• **WHAT TO WORK ON**
From first line to last, give the material again unchanged.

• **GIVEN ENTRIES**
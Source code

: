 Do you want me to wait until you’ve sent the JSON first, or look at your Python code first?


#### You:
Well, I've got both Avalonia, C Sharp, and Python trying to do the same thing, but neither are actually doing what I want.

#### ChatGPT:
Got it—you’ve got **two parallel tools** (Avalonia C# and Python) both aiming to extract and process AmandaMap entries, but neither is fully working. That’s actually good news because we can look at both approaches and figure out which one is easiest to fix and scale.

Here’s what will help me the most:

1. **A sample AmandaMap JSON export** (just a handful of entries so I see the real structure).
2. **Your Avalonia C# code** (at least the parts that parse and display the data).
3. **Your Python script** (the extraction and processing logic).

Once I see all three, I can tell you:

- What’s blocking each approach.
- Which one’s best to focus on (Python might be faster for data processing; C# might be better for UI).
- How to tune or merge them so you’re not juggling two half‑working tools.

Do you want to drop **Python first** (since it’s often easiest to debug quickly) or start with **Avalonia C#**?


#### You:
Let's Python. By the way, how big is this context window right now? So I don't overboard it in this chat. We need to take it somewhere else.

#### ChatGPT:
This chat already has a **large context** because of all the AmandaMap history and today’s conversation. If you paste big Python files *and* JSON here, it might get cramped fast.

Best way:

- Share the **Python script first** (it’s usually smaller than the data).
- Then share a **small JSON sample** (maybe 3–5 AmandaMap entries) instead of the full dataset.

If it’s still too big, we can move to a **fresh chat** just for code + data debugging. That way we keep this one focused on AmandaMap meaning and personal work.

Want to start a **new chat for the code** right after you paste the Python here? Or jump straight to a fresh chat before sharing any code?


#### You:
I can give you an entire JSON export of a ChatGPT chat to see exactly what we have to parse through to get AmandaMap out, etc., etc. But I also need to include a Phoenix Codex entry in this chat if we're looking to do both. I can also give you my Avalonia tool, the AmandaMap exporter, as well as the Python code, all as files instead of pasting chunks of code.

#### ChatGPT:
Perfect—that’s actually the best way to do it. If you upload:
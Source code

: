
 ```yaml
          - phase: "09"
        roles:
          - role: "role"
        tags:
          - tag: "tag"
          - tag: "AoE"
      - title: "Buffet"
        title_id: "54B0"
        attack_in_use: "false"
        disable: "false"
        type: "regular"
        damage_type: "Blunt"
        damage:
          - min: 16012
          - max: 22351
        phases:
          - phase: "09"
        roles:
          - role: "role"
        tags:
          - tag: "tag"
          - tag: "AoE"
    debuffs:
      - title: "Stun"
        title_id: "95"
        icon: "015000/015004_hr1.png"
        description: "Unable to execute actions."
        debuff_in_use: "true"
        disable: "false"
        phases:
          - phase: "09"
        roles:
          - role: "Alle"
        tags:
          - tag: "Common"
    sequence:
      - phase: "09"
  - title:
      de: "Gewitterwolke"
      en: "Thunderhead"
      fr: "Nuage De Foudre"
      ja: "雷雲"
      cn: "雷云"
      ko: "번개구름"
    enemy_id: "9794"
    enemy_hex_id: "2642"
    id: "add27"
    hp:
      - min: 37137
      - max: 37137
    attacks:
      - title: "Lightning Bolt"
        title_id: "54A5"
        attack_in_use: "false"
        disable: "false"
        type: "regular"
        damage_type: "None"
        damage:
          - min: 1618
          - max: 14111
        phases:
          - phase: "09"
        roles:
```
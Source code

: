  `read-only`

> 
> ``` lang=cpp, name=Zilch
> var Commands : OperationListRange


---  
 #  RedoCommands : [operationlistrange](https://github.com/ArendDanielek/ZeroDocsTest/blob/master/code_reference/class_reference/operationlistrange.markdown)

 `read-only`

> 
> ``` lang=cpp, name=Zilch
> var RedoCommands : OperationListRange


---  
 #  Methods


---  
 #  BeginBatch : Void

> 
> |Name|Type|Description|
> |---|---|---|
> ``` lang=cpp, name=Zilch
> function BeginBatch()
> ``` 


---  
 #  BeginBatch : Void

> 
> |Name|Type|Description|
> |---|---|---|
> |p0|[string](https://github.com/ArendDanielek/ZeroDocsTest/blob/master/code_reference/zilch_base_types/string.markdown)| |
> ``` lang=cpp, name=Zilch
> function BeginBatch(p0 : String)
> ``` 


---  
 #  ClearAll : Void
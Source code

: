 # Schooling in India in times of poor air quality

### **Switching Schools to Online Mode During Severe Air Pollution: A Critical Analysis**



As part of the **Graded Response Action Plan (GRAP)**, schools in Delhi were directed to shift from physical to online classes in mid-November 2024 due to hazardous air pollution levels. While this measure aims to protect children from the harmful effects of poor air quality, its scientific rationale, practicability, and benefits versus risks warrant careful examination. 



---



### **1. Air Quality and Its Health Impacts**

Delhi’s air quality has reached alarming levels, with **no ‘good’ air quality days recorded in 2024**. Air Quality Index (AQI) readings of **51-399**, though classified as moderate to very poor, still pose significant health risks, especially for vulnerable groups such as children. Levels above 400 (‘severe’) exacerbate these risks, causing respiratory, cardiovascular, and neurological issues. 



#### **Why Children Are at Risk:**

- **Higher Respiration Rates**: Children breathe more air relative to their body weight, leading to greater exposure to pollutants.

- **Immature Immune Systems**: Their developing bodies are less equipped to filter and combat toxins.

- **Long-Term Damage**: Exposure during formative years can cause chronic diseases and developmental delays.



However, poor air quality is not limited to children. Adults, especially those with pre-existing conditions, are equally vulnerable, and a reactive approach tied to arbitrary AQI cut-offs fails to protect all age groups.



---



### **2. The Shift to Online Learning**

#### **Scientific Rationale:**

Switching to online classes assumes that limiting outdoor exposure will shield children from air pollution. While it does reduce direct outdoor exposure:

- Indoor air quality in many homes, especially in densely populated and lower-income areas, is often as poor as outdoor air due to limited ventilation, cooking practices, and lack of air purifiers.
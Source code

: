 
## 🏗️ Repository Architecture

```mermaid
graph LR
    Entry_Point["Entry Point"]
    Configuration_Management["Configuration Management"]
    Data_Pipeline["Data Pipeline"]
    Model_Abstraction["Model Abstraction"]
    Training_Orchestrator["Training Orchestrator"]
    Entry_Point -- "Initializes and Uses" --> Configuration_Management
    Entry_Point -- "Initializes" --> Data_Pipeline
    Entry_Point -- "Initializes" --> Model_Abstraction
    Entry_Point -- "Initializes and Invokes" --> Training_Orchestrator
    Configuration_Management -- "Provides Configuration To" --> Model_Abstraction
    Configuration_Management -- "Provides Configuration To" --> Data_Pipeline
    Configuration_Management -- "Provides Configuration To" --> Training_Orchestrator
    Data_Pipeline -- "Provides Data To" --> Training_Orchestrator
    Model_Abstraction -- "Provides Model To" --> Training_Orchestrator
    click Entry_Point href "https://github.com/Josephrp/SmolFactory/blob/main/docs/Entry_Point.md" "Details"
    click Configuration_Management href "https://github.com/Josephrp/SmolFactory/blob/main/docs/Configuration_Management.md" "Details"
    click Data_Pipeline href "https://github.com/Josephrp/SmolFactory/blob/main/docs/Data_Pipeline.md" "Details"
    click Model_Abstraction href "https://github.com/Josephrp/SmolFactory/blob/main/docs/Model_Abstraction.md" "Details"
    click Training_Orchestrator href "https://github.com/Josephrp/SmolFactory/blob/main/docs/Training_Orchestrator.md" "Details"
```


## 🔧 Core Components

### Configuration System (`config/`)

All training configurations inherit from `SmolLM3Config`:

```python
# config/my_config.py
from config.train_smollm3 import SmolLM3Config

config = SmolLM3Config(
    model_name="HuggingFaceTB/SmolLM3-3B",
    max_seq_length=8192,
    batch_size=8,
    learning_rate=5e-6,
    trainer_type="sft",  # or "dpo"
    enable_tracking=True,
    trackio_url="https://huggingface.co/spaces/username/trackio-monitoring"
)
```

• **EXERCISE OUTPUT**
Source code

: Do you want me to wait until you’ve sent the JSON first, or look at your Python code first?


#### You:
Well, I've got both Avalonia, C Sharp, and Python trying to do the same thing, but neither are actually doing what I want.

#### ChatGPT:
Got it—you’ve got **two parallel tools** (Avalonia C# and Python) both aiming to extract and process AmandaMap entries, but neither is fully working. That’s actually good news because we can look at both approaches and figure out which one is easiest to fix and scale.

Here’s what will help me the most:

1. **A sample AmandaMap JSON export** (just a handful of entries so I see the real structure).
2. **Your Avalonia C# code** (at least the parts that parse and display the data).
3. **Your Python script** (the extraction and processing logic).

Once I see all three, I can tell you:

- What’s blocking each approach.
- Which one’s best to focus on (Python might be faster for data processing; C# might be better for UI).
- How to tune or merge them so you’re not juggling two half‑working tools.

Do you want to drop **Python first** (since it’s often easiest to debug quickly) or start with **Avalonia C#**?


#### You:
Let's Python. By the way, how big is this context window right now? So I don't overboard it in this chat. We need to take it somewhere else.

#### ChatGPT:
This chat already has a **large context** because of all the AmandaMap history and today’s conversation. If you paste big Python files *and* JSON here, it might get cramped fast.

Best way:

- Share the **Python script first** (it’s usually smaller than the data).
- Then share a **small JSON sample** (maybe 3–5 AmandaMap entries) instead of the full dataset.

If it’s still too big, we can move to a **fresh chat** just for code + data debugging. That way we keep this one focused on AmandaMap meaning and personal work.

Want to start a **new chat for the code** right after you paste the Python here? Or jump straight to a fresh chat before sharing any code?


#### You:
I can give you an entire JSON export of a ChatGPT chat to see exactly what we have to parse through to get AmandaMap out, etc., etc. But I also need to include a Phoenix Codex entry in this chat if we're looking to do both. I can also give you my Avalonia tool, the AmandaMap exporter, as well as the Python code, all as files instead of pasting chunks of code.

#### ChatGPT:
Perfect—that’s actually the best way to do it. If you upload:
Source code

:
 ```yaml
          - phase: "09"
        roles:
          - role: "role"
        tags:
          - tag: "tag"
          - tag: "AoE"
      - title: "Buffet"
        title_id: "54B0"
        attack_in_use: "false"
        disable: "false"
        type: "regular"
        damage_type: "Blunt"
        damage:
          - min: 16012
          - max: 22351
        phases:
          - phase: "09"
        roles:
          - role: "role"
        tags:
          - tag: "tag"
          - tag: "AoE"
    debuffs:
      - title: "Stun"
        title_id: "95"
        icon: "015000/015004_hr1.png"
        description: "Unable to execute actions."
        debuff_in_use: "true"
        disable: "false"
        phases:
          - phase: "09"
        roles:
          - role: "Alle"
        tags:
          - tag: "Common"
    sequence:
      - phase: "09"
  - title:
      de: "Gewitterwolke"
      en: "Thunderhead"
      fr: "Nuage De Foudre"
      ja: "雷雲"
      cn: "雷云"
      ko: "번개구름"
    enemy_id: "9794"
    enemy_hex_id: "2642"
    id: "add27"
    hp:
      - min: 37137
      - max: 37137
    attacks:
      - title: "Lightning Bolt"
        title_id: "54A5"
        attack_in_use: "false"
        disable: "false"
        type: "regular"
        damage_type: "None"
        damage:
          - min: 1618
          - max: 14111
        phases:
          - phase: "09"
        roles:
```
Source code

:  `read-only`

> 
> ``` lang=cpp, name=Zilch
> var Commands : OperationListRange


---  
 #  RedoCommands : [operationlistrange](https://github.com/ArendDanielek/ZeroDocsTest/blob/master/code_reference/class_reference/operationlistrange.markdown)

 `read-only`

> 
> ``` lang=cpp, name=Zilch
> var RedoCommands : OperationListRange


---  
 #  Methods


---  
 #  BeginBatch : Void

> 
> |Name|Type|Description|
> |---|---|---|
> ``` lang=cpp, name=Zilch
> function BeginBatch()
> ``` 


---  
 #  BeginBatch : Void

> 
> |Name|Type|Description|
> |---|---|---|
> |p0|[string](https://github.com/ArendDanielek/ZeroDocsTest/blob/master/code_reference/zilch_base_types/string.markdown)| |
> ``` lang=cpp, name=Zilch
> function BeginBatch(p0 : String)
> ``` 


---  
 #  ClearAll : Void
Source code

: # Schooling in India in times of poor air quality

### **Switching Schools to Online Mode During Severe Air Pollution: A Critical Analysis**



As part of the **Graded Response Action Plan (GRAP)**, schools in Delhi were directed to shift from physical to online classes in mid-November 2024 due to hazardous air pollution levels. While this measure aims to protect children from the harmful effects of poor air quality, its scientific rationale, practicability, and benefits versus risks warrant careful examination. 



---



### **1. Air Quality and Its Health Impacts**

Delhi’s air quality has reached alarming levels, with **no ‘good’ air quality days recorded in 2024**. Air Quality Index (AQI) readings of **51-399**, though classified as moderate to very poor, still pose significant health risks, especially for vulnerable groups such as children. Levels above 400 (‘severe’) exacerbate these risks, causing respiratory, cardiovascular, and neurological issues. 



#### **Why Children Are at Risk:**

- **Higher Respiration Rates**: Children breathe more air relative to their body weight, leading to greater exposure to pollutants.

- **Immature Immune Systems**: Their developing bodies are less equipped to filter and combat toxins.

- **Long-Term Damage**: Exposure during formative years can cause chronic diseases and developmental delays.



However, poor air quality is not limited to children. Adults, especially those with pre-existing conditions, are equally vulnerable, and a reactive approach tied to arbitrary AQI cut-offs fails to protect all age groups.



---



### **2. The Shift to Online Learning**

#### **Scientific Rationale:**

Switching to online classes assumes that limiting outdoor exposure will shield children from air pollution. While it does reduce direct outdoor exposure:

- Indoor air quality in many homes, especially in densely populated and lower-income areas, is often as poor as outdoor air due to limited ventilation, cooking practices, and lack of air purifiers.
Source code

: 
## 🏗️ Repository Architecture

```mermaid
graph LR
    Entry_Point["Entry Point"]
    Configuration_Management["Configuration Management"]
    Data_Pipeline["Data Pipeline"]
    Model_Abstraction["Model Abstraction"]
    Training_Orchestrator["Training Orchestrator"]
    Entry_Point -- "Initializes and Uses" --> Configuration_Management
    Entry_Point -- "Initializes" --> Data_Pipeline
    Entry_Point -- "Initializes" --> Model_Abstraction
    Entry_Point -- "Initializes and Invokes" --> Training_Orchestrator
    Configuration_Management -- "Provides Configuration To" --> Model_Abstraction
    Configuration_Management -- "Provides Configuration To" --> Data_Pipeline
    Configuration_Management -- "Provides Configuration To" --> Training_Orchestrator
    Data_Pipeline -- "Provides Data To" --> Training_Orchestrator
    Model_Abstraction -- "Provides Model To" --> Training_Orchestrator
    click Entry_Point href "https://github.com/Josephrp/SmolFactory/blob/main/docs/Entry_Point.md" "Details"
    click Configuration_Management href "https://github.com/Josephrp/SmolFactory/blob/main/docs/Configuration_Management.md" "Details"
    click Data_Pipeline href "https://github.com/Josephrp/SmolFactory/blob/main/docs/Data_Pipeline.md" "Details"
    click Model_Abstraction href "https://github.com/Josephrp/SmolFactory/blob/main/docs/Model_Abstraction.md" "Details"
    click Training_Orchestrator href "https://github.com/Josephrp/SmolFactory/blob/main/docs/Training_Orchestrator.md" "Details"
```


## 🔧 Core Components

### Configuration System (`config/`)

All training configurations inherit from `SmolLM3Config`:

```python
# config/my_config.py
from config.train_smollm3 import SmolLM3Config

config = SmolLM3Config(
    model_name="HuggingFaceTB/SmolLM3-3B",
    max_seq_length=8192,
    batch_size=8,
    learning_rate=5e-6,
    trainer_type="sft",  # or "dpo"
    enable_tracking=True,
    trackio_url="https://huggingface.co/spaces/username/trackio-monitoring"
)
```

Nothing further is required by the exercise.